- Opening Delimiter -
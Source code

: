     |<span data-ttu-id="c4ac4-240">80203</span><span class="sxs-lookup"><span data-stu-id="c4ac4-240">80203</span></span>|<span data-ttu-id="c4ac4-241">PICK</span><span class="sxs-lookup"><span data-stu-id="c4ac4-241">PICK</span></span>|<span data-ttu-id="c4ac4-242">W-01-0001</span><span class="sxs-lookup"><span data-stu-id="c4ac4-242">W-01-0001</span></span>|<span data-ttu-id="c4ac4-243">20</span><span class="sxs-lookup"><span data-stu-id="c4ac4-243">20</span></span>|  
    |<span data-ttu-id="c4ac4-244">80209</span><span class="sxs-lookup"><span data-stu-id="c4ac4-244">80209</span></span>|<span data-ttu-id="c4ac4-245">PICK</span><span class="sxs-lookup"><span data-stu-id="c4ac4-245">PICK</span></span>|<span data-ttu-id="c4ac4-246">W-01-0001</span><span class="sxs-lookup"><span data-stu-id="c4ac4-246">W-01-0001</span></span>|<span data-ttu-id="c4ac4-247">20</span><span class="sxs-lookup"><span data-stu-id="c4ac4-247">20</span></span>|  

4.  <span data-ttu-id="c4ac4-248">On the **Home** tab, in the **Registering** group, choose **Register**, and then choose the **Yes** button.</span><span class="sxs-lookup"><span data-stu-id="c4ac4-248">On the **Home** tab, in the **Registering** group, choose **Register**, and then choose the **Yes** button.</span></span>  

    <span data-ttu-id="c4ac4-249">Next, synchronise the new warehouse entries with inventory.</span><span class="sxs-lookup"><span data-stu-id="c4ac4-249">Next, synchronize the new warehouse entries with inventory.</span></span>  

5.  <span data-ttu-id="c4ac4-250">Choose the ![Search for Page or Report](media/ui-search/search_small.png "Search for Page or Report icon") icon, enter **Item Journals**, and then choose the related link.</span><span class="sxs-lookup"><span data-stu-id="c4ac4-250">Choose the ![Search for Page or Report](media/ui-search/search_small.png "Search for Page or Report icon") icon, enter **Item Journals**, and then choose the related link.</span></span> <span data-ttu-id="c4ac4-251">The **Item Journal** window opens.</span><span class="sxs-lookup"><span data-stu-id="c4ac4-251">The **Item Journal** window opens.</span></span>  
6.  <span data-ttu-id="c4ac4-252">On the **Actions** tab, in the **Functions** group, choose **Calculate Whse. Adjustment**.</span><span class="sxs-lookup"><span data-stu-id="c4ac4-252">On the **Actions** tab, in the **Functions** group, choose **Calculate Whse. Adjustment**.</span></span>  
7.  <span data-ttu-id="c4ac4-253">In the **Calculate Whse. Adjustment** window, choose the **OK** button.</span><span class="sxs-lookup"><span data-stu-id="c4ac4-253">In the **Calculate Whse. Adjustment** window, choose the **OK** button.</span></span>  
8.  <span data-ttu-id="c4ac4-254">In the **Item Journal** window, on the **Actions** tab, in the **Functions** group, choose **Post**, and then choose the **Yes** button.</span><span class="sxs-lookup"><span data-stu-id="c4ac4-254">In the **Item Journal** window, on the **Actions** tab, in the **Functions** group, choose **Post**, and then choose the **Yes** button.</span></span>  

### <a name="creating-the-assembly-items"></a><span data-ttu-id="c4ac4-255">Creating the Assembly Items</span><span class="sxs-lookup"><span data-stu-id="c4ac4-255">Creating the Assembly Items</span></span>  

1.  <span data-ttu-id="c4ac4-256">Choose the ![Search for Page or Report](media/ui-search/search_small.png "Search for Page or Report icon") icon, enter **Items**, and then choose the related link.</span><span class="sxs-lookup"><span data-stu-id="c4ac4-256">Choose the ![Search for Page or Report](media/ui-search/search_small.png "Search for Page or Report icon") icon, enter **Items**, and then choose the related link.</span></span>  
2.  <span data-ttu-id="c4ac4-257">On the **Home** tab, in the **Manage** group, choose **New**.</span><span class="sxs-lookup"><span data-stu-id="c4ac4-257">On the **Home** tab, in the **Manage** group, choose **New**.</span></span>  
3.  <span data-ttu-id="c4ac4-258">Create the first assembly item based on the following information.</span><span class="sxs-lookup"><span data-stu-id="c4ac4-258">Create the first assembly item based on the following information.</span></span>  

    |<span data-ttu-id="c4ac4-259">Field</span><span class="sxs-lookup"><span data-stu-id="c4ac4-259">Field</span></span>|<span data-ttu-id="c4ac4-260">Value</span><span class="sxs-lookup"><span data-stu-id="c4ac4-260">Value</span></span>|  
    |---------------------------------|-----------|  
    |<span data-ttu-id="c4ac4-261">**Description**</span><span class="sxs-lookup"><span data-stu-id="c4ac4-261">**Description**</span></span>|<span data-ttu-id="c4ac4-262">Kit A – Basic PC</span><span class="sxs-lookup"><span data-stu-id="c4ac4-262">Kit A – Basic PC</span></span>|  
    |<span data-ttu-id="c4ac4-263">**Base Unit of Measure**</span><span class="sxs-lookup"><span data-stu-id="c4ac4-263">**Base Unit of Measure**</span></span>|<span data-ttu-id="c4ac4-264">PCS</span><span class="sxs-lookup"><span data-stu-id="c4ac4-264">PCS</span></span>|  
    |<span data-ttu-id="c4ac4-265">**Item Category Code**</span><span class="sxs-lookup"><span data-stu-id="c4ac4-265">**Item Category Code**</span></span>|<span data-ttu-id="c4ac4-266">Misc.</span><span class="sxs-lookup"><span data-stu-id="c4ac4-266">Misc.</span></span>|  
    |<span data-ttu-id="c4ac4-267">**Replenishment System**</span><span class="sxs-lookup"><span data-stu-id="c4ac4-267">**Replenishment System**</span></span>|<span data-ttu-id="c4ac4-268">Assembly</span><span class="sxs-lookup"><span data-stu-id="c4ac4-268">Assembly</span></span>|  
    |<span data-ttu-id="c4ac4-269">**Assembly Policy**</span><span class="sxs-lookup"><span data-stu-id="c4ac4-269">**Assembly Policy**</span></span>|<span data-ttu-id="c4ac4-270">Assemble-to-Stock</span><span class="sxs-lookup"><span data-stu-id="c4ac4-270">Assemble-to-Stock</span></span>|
- Closing Delimiter -
# [What is being asked]
Give the count of lines in the listing that contain the word "button". No explanation is wanted.

# [Answer area]
3